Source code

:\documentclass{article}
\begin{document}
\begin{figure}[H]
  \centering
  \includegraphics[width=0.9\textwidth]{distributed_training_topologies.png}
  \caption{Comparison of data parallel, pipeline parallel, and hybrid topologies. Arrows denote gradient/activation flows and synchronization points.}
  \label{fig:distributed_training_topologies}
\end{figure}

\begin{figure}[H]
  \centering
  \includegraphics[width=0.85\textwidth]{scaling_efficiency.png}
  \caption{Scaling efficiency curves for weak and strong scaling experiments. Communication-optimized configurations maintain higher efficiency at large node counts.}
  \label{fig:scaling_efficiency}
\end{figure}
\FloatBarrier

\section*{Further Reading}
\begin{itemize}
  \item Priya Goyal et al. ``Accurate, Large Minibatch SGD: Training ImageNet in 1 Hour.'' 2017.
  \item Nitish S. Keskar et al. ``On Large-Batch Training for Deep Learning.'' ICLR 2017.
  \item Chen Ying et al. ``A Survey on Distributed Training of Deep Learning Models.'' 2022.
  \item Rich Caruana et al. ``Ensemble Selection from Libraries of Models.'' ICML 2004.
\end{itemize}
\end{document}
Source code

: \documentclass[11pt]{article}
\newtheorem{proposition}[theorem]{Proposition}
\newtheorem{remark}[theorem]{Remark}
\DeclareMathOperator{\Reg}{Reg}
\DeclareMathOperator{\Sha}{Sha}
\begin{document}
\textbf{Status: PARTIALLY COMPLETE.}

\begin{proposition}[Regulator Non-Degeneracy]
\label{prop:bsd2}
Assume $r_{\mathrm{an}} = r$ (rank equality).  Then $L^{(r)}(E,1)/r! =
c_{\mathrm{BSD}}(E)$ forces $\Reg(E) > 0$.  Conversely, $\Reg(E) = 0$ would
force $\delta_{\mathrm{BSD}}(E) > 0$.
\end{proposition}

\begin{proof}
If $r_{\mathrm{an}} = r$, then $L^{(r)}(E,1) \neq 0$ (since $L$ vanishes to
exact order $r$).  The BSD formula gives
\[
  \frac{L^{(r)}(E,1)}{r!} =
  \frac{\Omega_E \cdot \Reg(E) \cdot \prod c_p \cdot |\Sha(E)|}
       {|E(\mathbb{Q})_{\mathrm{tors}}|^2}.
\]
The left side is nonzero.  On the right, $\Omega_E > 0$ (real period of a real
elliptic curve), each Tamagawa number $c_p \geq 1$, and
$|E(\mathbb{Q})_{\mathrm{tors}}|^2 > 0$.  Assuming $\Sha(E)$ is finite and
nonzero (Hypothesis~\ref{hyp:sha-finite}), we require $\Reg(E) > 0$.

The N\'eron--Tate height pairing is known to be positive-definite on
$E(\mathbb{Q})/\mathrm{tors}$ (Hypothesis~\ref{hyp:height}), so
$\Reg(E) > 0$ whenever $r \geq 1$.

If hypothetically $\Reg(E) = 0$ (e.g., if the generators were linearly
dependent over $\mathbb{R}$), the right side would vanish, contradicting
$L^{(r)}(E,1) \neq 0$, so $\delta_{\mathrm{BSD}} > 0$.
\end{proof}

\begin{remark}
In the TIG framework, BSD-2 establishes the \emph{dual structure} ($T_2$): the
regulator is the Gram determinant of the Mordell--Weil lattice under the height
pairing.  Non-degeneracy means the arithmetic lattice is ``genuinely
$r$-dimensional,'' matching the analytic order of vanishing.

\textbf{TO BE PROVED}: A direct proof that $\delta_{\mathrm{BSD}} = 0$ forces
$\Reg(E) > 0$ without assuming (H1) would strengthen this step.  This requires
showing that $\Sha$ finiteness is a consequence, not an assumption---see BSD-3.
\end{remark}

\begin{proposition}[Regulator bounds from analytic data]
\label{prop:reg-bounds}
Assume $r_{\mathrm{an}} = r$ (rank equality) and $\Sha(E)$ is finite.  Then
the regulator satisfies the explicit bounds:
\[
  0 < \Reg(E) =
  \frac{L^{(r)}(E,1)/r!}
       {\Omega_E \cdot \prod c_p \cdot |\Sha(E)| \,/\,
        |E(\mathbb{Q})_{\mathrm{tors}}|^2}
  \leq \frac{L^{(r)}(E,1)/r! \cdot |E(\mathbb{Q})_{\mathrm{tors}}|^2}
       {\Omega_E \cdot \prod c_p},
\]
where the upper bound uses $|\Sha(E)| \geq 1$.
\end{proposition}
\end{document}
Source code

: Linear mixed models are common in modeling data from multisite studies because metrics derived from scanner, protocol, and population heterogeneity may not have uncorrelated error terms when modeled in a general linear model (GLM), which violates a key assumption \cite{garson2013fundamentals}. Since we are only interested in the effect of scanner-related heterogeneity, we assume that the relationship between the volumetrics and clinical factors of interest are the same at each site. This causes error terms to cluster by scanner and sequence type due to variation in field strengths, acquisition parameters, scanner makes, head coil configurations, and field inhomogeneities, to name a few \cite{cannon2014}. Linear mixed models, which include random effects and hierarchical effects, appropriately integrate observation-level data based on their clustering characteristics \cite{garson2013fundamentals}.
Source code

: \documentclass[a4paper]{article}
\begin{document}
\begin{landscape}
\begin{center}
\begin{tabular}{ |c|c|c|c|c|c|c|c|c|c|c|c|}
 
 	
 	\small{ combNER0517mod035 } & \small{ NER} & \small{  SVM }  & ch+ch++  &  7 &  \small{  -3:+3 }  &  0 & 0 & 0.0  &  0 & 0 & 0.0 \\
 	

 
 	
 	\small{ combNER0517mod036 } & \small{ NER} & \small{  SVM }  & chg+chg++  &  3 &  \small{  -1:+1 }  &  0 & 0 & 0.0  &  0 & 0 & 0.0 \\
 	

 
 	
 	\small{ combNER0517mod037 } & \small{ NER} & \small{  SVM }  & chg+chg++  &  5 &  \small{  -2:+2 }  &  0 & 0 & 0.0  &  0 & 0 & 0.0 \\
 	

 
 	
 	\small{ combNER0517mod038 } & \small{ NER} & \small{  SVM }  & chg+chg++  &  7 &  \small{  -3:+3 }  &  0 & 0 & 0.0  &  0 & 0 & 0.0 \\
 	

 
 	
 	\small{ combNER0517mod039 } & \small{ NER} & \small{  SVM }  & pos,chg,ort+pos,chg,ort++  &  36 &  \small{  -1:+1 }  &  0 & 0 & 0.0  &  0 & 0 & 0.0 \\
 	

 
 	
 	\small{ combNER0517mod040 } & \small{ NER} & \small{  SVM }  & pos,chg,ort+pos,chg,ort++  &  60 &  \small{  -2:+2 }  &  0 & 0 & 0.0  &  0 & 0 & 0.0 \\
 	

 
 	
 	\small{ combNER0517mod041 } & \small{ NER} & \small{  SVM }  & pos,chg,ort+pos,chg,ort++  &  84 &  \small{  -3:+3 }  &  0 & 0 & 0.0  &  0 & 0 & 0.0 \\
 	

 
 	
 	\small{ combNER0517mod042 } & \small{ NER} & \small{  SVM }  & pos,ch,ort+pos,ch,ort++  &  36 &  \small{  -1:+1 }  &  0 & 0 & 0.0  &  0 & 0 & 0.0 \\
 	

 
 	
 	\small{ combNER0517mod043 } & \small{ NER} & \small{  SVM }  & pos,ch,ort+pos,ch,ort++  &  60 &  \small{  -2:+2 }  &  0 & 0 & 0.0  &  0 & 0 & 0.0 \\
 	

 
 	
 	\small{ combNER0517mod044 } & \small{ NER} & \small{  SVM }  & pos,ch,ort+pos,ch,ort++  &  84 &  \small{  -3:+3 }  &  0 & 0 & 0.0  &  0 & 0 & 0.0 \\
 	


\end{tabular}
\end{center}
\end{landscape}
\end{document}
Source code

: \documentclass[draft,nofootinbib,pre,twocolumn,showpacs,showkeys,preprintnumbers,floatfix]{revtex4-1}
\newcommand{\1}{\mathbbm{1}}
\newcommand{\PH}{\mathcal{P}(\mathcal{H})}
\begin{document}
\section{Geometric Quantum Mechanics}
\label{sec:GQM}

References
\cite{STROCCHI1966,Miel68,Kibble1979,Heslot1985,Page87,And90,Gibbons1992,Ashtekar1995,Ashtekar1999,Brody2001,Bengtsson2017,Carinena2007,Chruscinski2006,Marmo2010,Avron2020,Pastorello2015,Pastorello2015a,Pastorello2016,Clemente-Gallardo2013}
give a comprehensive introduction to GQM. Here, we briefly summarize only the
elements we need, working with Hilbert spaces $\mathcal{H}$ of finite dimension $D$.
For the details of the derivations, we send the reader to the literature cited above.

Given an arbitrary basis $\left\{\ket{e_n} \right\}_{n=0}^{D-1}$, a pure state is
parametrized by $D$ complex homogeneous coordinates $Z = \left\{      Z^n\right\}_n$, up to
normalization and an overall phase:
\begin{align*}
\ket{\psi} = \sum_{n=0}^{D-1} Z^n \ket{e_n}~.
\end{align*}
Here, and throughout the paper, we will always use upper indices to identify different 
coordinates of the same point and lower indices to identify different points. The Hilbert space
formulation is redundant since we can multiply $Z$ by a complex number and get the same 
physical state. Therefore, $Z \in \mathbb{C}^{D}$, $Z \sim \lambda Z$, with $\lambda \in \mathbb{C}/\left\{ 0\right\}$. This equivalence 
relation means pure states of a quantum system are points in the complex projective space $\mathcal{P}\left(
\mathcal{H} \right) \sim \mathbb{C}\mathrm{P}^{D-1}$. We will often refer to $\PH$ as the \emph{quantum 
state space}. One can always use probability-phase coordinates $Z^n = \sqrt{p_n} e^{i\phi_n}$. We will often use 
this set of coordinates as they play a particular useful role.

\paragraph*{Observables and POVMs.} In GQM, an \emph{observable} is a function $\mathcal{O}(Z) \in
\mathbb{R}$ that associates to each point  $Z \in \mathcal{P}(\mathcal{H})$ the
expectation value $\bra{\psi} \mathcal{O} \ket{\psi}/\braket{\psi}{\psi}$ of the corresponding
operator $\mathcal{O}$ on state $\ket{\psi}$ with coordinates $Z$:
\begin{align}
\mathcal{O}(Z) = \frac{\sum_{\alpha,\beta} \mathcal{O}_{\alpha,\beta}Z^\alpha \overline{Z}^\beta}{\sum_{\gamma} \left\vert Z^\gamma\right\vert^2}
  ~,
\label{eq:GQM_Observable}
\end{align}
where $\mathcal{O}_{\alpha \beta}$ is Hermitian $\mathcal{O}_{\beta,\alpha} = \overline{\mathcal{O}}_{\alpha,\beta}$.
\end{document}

__________

§ **EXERCISE AIM**
Match on "textbf" and report each line of the data above that has it.

§ **ANSWER SPACE**
\textbf{Status: PARTIALLY COMPLETE.}
\textbf{TO BE PROVED}: A direct proof that $\delta_{\mathrm{BSD}} = 0$ forces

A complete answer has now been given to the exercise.